From our Chair: Respecting our precious birdlife

Jenny Hughey, Chair, Environment Canterbury

Jenny Hughey, Chair, Environment Canterbury

I was disappointed to read yet again that some four-wheel drive enthusiasts are putting vulnerable birdlife at risk by taking their vehicles on to the braided rivers – in this case the Ashley River/Rakahuri.

A unique place for unique birdlife

Our braided rivers are a special place for many recreationists, but they are also a special place for some truly unique bird species, such as the wrybill and banded dotterel.

More to the point, these rivers are their habitat – the environment that they are uniquely adapted to and the place they depend on for their survival.

This habitat is especially important during the nesting season, and with the population of many of these birds species in a precarious place, it’s a crucial time for determining their future prospects.

This is why predator traps are placed around these sites.
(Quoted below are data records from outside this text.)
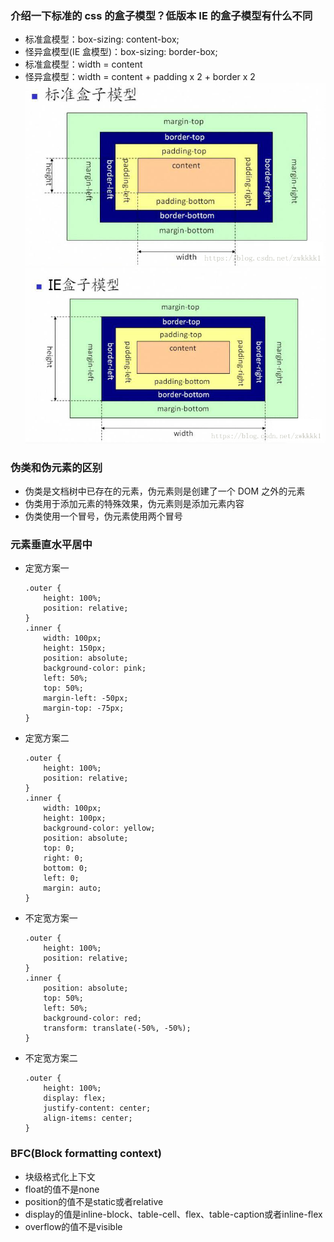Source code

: ### 介绍一下标准的 css 的盒子模型？低版本 IE 的盒子模型有什么不同

-   标准盒模型：box-sizing: content-box;
-   怪异盒模型(IE 盒模型)：box-sizing: border-box;
-   标准盒模型：width = content
-   怪异盒模型：width = content + padding x 2 + border x 2
    ![标准盒模型.jfif](./img/box1.jfif)
    ![怪异盒模型.jfif](./img/box2.jfif)

### 伪类和伪元素的区别

-   伪类是文档树中已存在的元素，伪元素则是创建了一个 DOM 之外的元素
-   伪类用于添加元素的特殊效果，伪元素则是添加元素内容
-   伪类使用一个冒号，伪元素使用两个冒号

### 元素垂直水平居中

-   定宽方案一
    ```
    .outer {
        height: 100%;
        position: relative;
    }
    .inner {
        width: 100px;
        height: 150px;
        position: absolute;
        background-color: pink;
        left: 50%;
        top: 50%;
        margin-left: -50px;
        margin-top: -75px;
    }
    ```
-   定宽方案二
    ```
    .outer {
        height: 100%;
        position: relative;
    }
    .inner {
        width: 100px;
        height: 100px;
        background-color: yellow;
        position: absolute;
        top: 0;
        right: 0;
        bottom: 0;
        left: 0;
        margin: auto;
    }
    ```
-   不定宽方案一
    ```
    .outer {
        height: 100%;
        position: relative;
    }
    .inner {
        position: absolute;
        top: 50%;
        left: 50%;
        background-color: red;
        transform: translate(-50%, -50%);
    }
    ```
-   不定宽方案二
    ```
    .outer {
        height: 100%;
        display: flex;
        justify-content: center;
        align-items: center;
    }
    ```

### BFC(Block formatting context)

-   块级格式化上下文
-   float的值不是none
-   position的值不是static或者relative
-   display的值是inline-block、table-cell、flex、table-caption或者inline-flex
-   overflow的值不是visible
It’s also why we place signs and concrete blocks around these areas asking people to stay off the riverbeds, especially from September through to the end of January.

Banded Dotterel

Banded dotterel

Wrybill sitting on nest

Wrybill sitting on the nest

Showing respect

I’m not asking everyone in the community to become devout conservationists or passionate protectors of these vulnerable species; but I am asking that we at least respect their habitat, understand their delicate predicament, and do the decent thing by curbing certain activities at certain times.

Doing so doesn’t just show an understanding of the challenges faced by these bird species, it shows respect for all the work that goes on behind the scenes to give these birds a fighting chance – the building, installing and checking of predator traps; the river maintenance; and the field research and monitoring.

A careless or indifferent act by someone taking a 4WD or motorbike onto the riverbed and into these nesting colonies can cause tremendous harm to these bird colonies, seriously undermining their survival prospects; and is heart breaking to those who have dedicated painstaking time and energy (often voluntarily) into preserving these species.

That should be incentive enough to do the right thing, but extra incentive may be found in knowing that those found to have killed protected wildlife can receive hefty fines and even imprisonment.

A future focus

It’s no secret that many of the world’s species and ecosystems are on the precipice. There has been a lot written lately on what the future may look like for New Zealand’s flora and fauna if we continue our current path. The stories can make for grim reading.

Watch: This is how it ends extinction documentary.

It’s important, then, that we all try to grasp what this means for our country. In doing our bit, or at least understanding the plight of these precious species and supporting the efforts of those trying to help, we don’t just save our flora and fauna, we nurture some of most positive aspects of being human.